INSTRUCTIONS TO FOLLOW: What the task requires is an exact printout of the listing below, pictures excluded.

RECORDS TO USE:
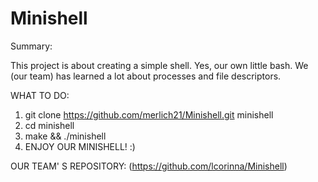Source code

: # Minishell

Summary:

This project is about creating a simple shell.
Yes, our own little bash.
We (our team) has learned a lot about processes and file descriptors.

WHAT TO DO:

1) git clone https://github.com/merlich21/Minishell.git minishell
2) cd minishell
3) make && ./minishell
4) ENJOY OUR MINISHELL! :)



OUR TEAM' S REPOSITORY:
(https://github.com/lcorinna/Minishell)
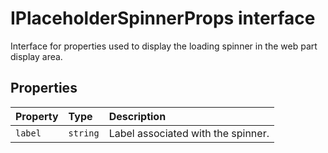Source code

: # IPlaceholderSpinnerProps interface





Interface for properties used to display the loading spinner in the web part display area.




## Properties

| Property	   | Type	| Description|
|:-------------|:-------|:-----------|
|`label`      | `string` | Label associated with the spinner. |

SOLUTION FOR THIS PROBLEM:
Source code

: # Minishell

Summary:

This project is about creating a simple shell.
Yes, our own little bash.
We (our team) has learned a lot about processes and file descriptors.

WHAT TO DO:

1) git clone https://github.com/merlich21/Minishell.git minishell
2) cd minishell
3) make && ./minishell
4) ENJOY OUR MINISHELL! :)



OUR TEAM' S REPOSITORY:
(https://github.com/lcorinna/Minishell)
Source code

: # IPlaceholderSpinnerProps interface





Interface for properties used to display the loading spinner in the web part display area.




## Properties

| Property	   | Type	| Description|
|:-------------|:-------|:-----------|
|`label`      | `string` | Label associated with the spinner. |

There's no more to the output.